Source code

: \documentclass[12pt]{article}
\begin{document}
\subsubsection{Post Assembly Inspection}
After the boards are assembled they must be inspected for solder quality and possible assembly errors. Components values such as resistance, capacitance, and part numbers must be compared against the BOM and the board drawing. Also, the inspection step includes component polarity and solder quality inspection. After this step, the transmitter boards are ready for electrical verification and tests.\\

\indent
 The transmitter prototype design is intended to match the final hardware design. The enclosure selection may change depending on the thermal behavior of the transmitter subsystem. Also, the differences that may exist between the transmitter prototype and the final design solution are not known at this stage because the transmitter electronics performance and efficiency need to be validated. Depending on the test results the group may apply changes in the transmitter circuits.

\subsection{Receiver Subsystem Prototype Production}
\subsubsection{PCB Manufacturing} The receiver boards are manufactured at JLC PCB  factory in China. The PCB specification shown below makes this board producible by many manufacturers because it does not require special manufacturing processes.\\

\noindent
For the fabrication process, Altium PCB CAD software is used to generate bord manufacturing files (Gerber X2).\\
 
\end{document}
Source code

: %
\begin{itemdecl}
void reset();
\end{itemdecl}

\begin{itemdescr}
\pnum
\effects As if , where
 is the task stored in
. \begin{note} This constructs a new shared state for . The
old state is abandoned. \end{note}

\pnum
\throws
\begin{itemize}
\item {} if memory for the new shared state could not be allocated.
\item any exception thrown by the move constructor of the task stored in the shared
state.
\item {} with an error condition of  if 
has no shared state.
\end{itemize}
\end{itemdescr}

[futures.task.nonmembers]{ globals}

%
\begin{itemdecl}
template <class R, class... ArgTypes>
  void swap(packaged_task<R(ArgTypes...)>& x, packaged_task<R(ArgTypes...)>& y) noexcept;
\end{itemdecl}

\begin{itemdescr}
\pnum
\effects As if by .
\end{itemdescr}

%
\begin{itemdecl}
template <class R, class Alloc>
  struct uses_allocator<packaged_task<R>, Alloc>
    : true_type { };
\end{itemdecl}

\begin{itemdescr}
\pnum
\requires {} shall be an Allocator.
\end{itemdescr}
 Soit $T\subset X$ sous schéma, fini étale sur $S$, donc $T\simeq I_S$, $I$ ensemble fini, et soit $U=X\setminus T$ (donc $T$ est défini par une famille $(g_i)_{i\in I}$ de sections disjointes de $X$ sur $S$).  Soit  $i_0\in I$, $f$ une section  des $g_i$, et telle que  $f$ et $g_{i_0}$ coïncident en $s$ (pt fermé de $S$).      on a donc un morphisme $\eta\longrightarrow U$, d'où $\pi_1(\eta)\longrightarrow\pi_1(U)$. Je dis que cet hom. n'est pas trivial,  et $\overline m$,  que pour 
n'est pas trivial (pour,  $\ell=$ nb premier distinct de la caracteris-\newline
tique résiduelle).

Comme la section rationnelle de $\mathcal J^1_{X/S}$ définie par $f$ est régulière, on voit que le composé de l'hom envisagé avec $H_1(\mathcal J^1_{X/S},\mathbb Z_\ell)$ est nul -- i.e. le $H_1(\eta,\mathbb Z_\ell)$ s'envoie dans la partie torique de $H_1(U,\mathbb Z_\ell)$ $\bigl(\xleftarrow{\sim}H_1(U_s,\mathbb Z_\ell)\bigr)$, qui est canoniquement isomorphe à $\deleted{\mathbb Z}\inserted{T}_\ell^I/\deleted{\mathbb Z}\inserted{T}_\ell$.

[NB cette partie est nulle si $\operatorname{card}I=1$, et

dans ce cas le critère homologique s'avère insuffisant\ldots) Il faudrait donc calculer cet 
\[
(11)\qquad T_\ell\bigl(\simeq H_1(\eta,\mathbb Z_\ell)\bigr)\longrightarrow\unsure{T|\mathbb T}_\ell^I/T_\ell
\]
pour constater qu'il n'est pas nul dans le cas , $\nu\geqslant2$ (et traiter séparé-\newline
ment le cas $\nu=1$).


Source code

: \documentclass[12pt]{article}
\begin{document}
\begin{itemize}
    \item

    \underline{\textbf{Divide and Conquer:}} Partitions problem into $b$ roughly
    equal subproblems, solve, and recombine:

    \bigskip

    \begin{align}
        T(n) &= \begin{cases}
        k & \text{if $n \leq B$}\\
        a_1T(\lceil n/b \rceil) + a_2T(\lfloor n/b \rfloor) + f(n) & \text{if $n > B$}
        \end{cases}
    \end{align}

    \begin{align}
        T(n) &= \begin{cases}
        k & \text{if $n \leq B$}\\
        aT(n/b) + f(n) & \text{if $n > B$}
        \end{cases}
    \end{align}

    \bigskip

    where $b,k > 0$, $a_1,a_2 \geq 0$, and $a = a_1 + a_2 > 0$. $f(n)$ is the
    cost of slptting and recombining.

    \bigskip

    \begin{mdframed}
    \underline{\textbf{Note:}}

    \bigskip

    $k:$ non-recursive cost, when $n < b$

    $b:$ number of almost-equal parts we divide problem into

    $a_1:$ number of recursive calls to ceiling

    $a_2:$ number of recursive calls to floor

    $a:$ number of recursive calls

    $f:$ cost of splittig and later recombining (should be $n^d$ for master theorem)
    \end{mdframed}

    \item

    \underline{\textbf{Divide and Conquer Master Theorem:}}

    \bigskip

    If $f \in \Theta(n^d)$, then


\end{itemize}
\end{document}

+ + +

- _PROBLEM STATEMENT_: Transcribe the listing in full, keeping every line exact.

- _ANSWER TO THIS TASK_:
Source code

: \documentclass[12pt]{article}
\begin{document}
\subsubsection{Post Assembly Inspection}
After the boards are assembled they must be inspected for solder quality and possible assembly errors. Components values such as resistance, capacitance, and part numbers must be compared against the BOM and the board drawing. Also, the inspection step includes component polarity and solder quality inspection. After this step, the transmitter boards are ready for electrical verification and tests.\\

\indent
 The transmitter prototype design is intended to match the final hardware design. The enclosure selection may change depending on the thermal behavior of the transmitter subsystem. Also, the differences that may exist between the transmitter prototype and the final design solution are not known at this stage because the transmitter electronics performance and efficiency need to be validated. Depending on the test results the group may apply changes in the transmitter circuits.

\subsection{Receiver Subsystem Prototype Production}
\subsubsection{PCB Manufacturing} The receiver boards are manufactured at JLC PCB  factory in China. The PCB specification shown below makes this board producible by many manufacturers because it does not require special manufacturing processes.\\

\noindent
For the fabrication process, Altium PCB CAD software is used to generate bord manufacturing files (Gerber X2).\\
 
\end{document}
Source code

: %
\begin{itemdecl}
void reset();
\end{itemdecl}

\begin{itemdescr}
\pnum
\effects As if , where
 is the task stored in
. \begin{note} This constructs a new shared state for . The
old state is abandoned. \end{note}

\pnum
\throws
\begin{itemize}
\item {} if memory for the new shared state could not be allocated.
\item any exception thrown by the move constructor of the task stored in the shared
state.
\item {} with an error condition of  if 
has no shared state.
\end{itemize}
\end{itemdescr}

[futures.task.nonmembers]{ globals}

%
\begin{itemdecl}
template <class R, class... ArgTypes>
  void swap(packaged_task<R(ArgTypes...)>& x, packaged_task<R(ArgTypes...)>& y) noexcept;
\end{itemdecl}

\begin{itemdescr}
\pnum
\effects As if by .
\end{itemdescr}

%
\begin{itemdecl}
template <class R, class Alloc>
  struct uses_allocator<packaged_task<R>, Alloc>
    : true_type { };
\end{itemdecl}

\begin{itemdescr}
\pnum
\requires {} shall be an Allocator.
\end{itemdescr}
 Soit $T\subset X$ sous schéma, fini étale sur $S$, donc $T\simeq I_S$, $I$ ensemble fini, et soit $U=X\setminus T$ (donc $T$ est défini par une famille $(g_i)_{i\in I}$ de sections disjointes de $X$ sur $S$).  Soit  $i_0\in I$, $f$ une section  des $g_i$, et telle que  $f$ et $g_{i_0}$ coïncident en $s$ (pt fermé de $S$).      on a donc un morphisme $\eta\longrightarrow U$, d'où $\pi_1(\eta)\longrightarrow\pi_1(U)$. Je dis que cet hom. n'est pas trivial,  et $\overline m$,  que pour 
n'est pas trivial (pour,  $\ell=$ nb premier distinct de la caracteris-\newline
tique résiduelle).

Comme la section rationnelle de $\mathcal J^1_{X/S}$ définie par $f$ est régulière, on voit que le composé de l'hom envisagé avec $H_1(\mathcal J^1_{X/S},\mathbb Z_\ell)$ est nul -- i.e. le $H_1(\eta,\mathbb Z_\ell)$ s'envoie dans la partie torique de $H_1(U,\mathbb Z_\ell)$ $\bigl(\xleftarrow{\sim}H_1(U_s,\mathbb Z_\ell)\bigr)$, qui est canoniquement isomorphe à $\deleted{\mathbb Z}\inserted{T}_\ell^I/\deleted{\mathbb Z}\inserted{T}_\ell$.

[NB cette partie est nulle si $\operatorname{card}I=1$, et

dans ce cas le critère homologique s'avère insuffisant\ldots) Il faudrait donc calculer cet 
\[
(11)\qquad T_\ell\bigl(\simeq H_1(\eta,\mathbb Z_\ell)\bigr)\longrightarrow\unsure{T|\mathbb T}_\ell^I/T_\ell
\]
pour constater qu'il n'est pas nul dans le cas , $\nu\geqslant2$ (et traiter séparé-\newline
ment le cas $\nu=1$).


Source code

: \documentclass[12pt]{article}
\begin{document}
\begin{itemize}
    \item

    \underline{\textbf{Divide and Conquer:}} Partitions problem into $b$ roughly
    equal subproblems, solve, and recombine:

    \bigskip

    \begin{align}
        T(n) &= \begin{cases}
        k & \text{if $n \leq B$}\\
        a_1T(\lceil n/b \rceil) + a_2T(\lfloor n/b \rfloor) + f(n) & \text{if $n > B$}
        \end{cases}
    \end{align}

    \begin{align}
        T(n) &= \begin{cases}
        k & \text{if $n \leq B$}\\
        aT(n/b) + f(n) & \text{if $n > B$}
        \end{cases}
    \end{align}

    \bigskip

    where $b,k > 0$, $a_1,a_2 \geq 0$, and $a = a_1 + a_2 > 0$. $f(n)$ is the
    cost of slptting and recombining.

    \bigskip

    \begin{mdframed}
    \underline{\textbf{Note:}}

    \bigskip

    $k:$ non-recursive cost, when $n < b$

    $b:$ number of almost-equal parts we divide problem into

    $a_1:$ number of recursive calls to ceiling

    $a_2:$ number of recursive calls to floor

    $a:$ number of recursive calls

    $f:$ cost of splittig and later recombining (should be $n^d$ for master theorem)
    \end{mdframed}

    \item

    \underline{\textbf{Divide and Conquer Master Theorem:}}

    \bigskip

    If $f \in \Theta(n^d)$, then


\end{itemize}
\end{document}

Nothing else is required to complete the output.